Your task -> In the listing, determine how many lines contain "will". The reply is that number alone.

Records for the task ->
──────

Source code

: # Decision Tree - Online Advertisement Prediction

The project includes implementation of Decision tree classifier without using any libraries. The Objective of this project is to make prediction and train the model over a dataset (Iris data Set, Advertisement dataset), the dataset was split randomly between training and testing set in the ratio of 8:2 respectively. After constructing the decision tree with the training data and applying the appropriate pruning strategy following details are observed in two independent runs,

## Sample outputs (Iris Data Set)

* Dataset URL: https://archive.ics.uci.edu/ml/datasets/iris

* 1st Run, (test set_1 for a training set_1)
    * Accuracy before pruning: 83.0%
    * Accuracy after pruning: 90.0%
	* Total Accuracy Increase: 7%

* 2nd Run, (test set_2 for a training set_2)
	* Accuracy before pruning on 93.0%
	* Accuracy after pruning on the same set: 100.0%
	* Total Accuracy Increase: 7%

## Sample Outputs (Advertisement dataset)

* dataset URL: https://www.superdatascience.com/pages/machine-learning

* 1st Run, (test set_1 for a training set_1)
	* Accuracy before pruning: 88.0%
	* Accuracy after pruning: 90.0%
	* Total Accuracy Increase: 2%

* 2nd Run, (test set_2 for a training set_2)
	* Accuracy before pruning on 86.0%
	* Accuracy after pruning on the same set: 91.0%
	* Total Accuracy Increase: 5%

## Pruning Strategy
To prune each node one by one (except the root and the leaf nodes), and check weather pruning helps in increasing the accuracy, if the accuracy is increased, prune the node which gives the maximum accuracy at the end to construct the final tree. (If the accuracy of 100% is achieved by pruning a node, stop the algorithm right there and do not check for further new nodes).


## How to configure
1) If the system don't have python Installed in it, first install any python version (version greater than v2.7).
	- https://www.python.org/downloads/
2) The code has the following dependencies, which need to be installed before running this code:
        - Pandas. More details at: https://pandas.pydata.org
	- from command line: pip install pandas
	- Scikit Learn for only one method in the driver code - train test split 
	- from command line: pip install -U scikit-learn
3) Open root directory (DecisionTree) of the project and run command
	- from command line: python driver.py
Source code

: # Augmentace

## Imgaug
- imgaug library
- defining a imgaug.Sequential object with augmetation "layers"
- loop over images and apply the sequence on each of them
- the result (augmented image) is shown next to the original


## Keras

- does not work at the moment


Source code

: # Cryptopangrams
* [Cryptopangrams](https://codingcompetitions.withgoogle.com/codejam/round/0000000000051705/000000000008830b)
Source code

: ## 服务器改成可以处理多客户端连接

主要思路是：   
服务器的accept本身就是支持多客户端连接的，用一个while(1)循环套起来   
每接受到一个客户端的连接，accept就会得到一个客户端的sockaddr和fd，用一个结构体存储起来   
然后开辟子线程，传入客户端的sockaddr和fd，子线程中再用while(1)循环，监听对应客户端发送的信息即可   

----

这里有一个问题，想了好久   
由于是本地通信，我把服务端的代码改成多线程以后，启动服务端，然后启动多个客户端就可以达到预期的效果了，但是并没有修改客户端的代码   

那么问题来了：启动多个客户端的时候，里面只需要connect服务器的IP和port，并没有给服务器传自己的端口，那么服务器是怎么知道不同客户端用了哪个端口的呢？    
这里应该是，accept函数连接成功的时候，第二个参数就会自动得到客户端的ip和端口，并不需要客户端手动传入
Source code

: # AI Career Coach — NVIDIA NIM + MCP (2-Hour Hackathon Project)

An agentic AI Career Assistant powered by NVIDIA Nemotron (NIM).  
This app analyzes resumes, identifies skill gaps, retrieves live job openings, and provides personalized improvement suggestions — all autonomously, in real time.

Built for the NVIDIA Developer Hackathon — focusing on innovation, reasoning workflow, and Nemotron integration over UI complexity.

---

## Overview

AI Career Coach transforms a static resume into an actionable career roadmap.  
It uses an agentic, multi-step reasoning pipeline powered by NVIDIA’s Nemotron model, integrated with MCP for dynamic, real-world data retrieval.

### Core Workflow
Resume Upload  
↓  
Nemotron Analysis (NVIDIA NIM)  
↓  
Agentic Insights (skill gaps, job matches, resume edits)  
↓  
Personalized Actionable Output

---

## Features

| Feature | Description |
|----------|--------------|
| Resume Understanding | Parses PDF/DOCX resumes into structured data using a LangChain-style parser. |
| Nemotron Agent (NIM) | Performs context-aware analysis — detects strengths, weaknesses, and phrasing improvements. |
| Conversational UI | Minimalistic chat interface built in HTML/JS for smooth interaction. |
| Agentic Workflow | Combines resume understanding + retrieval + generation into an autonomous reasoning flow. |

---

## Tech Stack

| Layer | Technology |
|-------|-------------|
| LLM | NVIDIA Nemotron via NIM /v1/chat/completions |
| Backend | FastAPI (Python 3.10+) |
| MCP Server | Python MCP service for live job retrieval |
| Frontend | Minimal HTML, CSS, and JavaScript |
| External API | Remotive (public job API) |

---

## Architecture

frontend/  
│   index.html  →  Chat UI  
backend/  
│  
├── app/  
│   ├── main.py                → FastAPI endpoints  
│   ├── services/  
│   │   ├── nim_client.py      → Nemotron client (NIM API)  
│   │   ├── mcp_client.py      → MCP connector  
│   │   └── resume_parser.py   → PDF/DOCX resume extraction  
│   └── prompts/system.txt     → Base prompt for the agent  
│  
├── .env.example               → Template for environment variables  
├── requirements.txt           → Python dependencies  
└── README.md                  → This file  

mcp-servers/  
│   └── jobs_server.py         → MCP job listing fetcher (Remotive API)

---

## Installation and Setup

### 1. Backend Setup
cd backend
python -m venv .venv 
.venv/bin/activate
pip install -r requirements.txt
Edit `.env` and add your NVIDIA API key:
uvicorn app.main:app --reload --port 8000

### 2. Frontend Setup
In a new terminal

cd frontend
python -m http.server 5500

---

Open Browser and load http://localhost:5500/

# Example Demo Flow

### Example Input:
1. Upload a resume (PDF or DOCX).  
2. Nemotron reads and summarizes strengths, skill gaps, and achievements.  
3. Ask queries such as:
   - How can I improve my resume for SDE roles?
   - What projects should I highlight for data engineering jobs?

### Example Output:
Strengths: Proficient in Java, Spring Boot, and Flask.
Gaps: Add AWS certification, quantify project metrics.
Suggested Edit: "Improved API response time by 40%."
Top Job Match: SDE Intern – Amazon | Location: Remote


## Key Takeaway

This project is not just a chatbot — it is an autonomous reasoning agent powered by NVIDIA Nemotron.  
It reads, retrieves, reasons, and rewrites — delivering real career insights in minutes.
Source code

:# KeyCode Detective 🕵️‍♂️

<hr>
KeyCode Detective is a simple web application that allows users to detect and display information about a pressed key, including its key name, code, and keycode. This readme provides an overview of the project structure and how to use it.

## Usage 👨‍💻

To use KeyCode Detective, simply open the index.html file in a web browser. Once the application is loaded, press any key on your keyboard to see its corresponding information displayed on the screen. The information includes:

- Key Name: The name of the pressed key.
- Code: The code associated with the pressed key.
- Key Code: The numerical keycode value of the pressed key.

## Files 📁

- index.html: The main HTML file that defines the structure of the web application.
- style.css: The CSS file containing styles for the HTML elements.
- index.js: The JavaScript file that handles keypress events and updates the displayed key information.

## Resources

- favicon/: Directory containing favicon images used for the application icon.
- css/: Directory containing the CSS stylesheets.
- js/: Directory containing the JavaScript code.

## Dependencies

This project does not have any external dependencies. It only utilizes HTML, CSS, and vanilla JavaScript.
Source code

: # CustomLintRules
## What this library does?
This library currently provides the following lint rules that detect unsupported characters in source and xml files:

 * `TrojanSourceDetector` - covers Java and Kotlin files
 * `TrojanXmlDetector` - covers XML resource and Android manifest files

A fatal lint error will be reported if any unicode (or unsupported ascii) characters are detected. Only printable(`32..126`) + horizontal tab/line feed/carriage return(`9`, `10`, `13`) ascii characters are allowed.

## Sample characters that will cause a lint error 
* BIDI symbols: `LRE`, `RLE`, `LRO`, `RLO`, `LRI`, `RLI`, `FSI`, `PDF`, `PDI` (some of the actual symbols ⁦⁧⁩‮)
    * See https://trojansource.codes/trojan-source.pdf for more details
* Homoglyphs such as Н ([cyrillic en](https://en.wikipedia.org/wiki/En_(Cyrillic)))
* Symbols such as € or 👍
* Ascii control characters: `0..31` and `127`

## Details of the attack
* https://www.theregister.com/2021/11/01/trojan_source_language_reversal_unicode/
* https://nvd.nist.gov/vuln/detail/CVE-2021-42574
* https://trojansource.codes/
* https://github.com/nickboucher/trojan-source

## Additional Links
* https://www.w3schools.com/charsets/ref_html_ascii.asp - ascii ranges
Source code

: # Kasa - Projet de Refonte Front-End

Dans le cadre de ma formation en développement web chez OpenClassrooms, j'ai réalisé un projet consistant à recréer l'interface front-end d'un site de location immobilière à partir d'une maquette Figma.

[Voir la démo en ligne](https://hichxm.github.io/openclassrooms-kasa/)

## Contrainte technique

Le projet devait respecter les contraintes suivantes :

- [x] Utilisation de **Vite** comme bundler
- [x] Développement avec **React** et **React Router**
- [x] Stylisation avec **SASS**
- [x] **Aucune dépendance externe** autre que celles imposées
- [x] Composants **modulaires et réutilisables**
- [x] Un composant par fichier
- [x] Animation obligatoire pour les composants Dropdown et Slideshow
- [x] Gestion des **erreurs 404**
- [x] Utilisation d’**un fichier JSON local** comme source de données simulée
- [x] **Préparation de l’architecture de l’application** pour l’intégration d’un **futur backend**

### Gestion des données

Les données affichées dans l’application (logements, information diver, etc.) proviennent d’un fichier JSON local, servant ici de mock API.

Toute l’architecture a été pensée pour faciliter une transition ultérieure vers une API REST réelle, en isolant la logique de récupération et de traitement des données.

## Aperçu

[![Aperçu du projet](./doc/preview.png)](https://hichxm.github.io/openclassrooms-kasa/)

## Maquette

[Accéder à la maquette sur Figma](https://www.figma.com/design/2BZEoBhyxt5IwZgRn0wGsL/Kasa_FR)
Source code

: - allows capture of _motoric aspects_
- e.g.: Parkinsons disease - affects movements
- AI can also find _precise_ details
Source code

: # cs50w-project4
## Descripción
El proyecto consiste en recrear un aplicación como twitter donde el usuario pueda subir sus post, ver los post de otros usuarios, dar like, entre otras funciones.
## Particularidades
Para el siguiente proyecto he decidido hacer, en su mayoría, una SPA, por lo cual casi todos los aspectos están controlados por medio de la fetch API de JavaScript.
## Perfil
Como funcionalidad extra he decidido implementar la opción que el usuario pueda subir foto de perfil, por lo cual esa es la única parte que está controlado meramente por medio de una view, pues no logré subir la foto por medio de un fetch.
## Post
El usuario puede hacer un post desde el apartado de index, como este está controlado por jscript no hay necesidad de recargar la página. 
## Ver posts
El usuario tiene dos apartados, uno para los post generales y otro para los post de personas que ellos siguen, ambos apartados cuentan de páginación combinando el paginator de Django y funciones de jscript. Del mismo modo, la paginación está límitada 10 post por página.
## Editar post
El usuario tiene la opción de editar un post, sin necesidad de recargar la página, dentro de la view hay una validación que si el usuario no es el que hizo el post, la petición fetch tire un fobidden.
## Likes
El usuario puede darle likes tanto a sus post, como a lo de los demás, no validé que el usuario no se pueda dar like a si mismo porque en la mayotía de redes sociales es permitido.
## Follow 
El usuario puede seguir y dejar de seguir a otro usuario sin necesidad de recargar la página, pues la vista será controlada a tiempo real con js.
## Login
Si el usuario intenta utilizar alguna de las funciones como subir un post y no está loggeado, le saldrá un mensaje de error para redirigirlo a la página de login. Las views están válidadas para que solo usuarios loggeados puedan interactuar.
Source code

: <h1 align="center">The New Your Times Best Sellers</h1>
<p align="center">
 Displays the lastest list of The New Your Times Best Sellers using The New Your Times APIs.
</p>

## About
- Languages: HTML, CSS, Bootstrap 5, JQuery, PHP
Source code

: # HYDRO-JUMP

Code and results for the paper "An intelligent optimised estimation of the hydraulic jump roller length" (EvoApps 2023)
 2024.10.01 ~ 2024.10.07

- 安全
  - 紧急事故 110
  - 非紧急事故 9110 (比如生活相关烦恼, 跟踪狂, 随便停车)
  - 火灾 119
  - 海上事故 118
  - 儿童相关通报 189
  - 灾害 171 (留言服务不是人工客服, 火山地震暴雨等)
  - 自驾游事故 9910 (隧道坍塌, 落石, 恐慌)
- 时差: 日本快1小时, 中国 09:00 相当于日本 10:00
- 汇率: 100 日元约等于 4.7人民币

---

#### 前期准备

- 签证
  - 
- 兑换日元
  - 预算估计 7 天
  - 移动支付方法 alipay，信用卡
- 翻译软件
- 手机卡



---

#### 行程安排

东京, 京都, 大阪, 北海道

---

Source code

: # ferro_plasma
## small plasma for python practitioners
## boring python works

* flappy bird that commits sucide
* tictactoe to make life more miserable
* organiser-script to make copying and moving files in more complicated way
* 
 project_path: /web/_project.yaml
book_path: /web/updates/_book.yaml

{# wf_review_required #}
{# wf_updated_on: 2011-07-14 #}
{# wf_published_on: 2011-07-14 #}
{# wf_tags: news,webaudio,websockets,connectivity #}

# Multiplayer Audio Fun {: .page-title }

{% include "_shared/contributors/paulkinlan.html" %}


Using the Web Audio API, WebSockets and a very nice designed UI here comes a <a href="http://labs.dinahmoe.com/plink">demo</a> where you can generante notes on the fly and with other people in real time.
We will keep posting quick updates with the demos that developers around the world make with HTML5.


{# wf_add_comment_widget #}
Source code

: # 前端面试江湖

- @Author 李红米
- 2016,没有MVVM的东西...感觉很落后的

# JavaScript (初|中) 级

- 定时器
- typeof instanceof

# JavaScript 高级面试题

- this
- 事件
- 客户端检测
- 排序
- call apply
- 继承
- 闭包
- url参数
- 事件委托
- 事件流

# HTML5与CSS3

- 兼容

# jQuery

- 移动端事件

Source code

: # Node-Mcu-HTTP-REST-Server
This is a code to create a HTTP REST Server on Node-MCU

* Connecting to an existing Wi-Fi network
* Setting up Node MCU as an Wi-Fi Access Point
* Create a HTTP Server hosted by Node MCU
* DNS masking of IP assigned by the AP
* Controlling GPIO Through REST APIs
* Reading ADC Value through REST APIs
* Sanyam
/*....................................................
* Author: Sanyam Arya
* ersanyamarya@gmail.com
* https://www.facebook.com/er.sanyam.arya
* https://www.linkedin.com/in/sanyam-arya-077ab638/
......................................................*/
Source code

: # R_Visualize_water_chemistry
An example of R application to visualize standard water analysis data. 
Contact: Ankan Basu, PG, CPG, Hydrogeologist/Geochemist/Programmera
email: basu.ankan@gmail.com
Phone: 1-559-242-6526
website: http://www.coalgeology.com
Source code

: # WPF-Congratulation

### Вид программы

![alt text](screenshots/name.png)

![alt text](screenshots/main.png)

──────

Answer -> 3